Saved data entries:
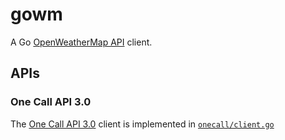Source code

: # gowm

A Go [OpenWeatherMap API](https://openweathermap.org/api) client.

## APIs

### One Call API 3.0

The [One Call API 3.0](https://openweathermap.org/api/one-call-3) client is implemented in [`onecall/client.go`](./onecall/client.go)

...

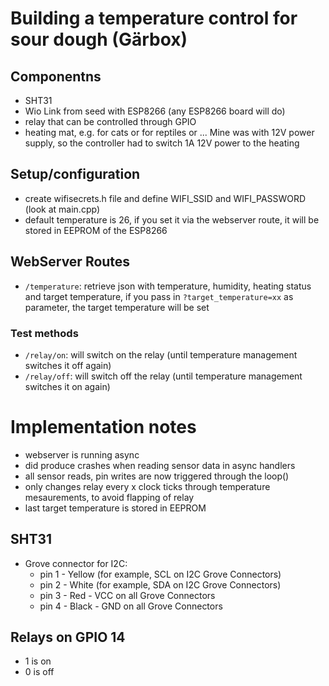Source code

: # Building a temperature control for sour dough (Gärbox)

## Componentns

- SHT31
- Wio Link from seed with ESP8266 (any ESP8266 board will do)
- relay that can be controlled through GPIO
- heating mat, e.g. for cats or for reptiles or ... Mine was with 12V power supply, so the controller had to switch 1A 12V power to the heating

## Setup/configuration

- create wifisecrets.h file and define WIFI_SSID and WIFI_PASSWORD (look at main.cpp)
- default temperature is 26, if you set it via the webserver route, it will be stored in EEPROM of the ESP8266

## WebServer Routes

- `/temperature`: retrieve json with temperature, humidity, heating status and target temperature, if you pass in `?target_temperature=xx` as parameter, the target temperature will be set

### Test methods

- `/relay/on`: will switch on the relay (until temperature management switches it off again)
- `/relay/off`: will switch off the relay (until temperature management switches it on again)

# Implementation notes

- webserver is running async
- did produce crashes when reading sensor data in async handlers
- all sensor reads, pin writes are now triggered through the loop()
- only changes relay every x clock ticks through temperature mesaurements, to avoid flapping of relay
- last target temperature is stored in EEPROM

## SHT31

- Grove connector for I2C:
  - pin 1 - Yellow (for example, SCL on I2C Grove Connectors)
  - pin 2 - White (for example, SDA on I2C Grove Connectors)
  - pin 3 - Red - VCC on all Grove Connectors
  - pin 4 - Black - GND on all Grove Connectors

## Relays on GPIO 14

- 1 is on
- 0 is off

# Task requirements
Among the lines above, some may hold the string "openweathermap". State how many, giving the number alone.

# Reply
2